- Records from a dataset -
-- -- --
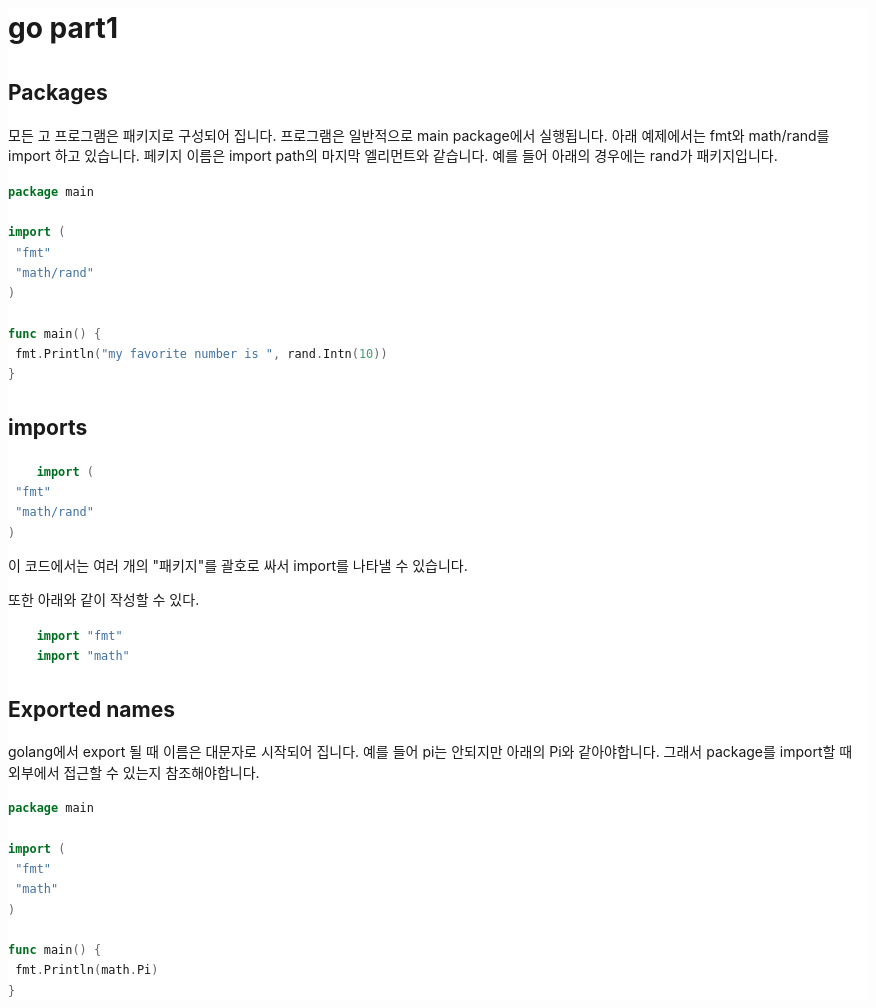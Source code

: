 # go part1

## Packages

모든 고 프로그램은 패키지로 구성되어 집니다. 프로그램은 일반적으로 main package에서 실행됩니다.
아래 예제에서는 fmt와 math/rand를 import 하고 있습니다.
페키지 이름은 import path의 마지막 엘리먼트와 같습니다. 예를 들어 아래의 경우에는 rand가 패키지입니다.

```go
package main

import (
 "fmt"
 "math/rand"
)

func main() {
 fmt.Println("my favorite number is ", rand.Intn(10))
}

```

## imports

```go
    import (
 "fmt"
 "math/rand"
)
```

이 코드에서는 여러 개의 "패키지"를 괄호로 싸서 import를 나타낼 수 있습니다.

또한 아래와 같이 작성할 수 있다.

```go
    import "fmt"
    import "math"
```

## Exported names

golang에서 export 될 때 이름은 대문자로 시작되어 집니다. 예를 들어 pi는 안되지만 아래의 Pi와 같아야합니다.
그래서 package를 import할 때 외부에서 접근할 수 있는지 참조해야합니다.

```go
package main

import (
 "fmt"
 "math"
)

func main() {
 fmt.Println(math.Pi)
}
```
-- -- --
- Exercise -
Number of lines above with the word "있습니다": supply it alone.

- Response to the exercise -
2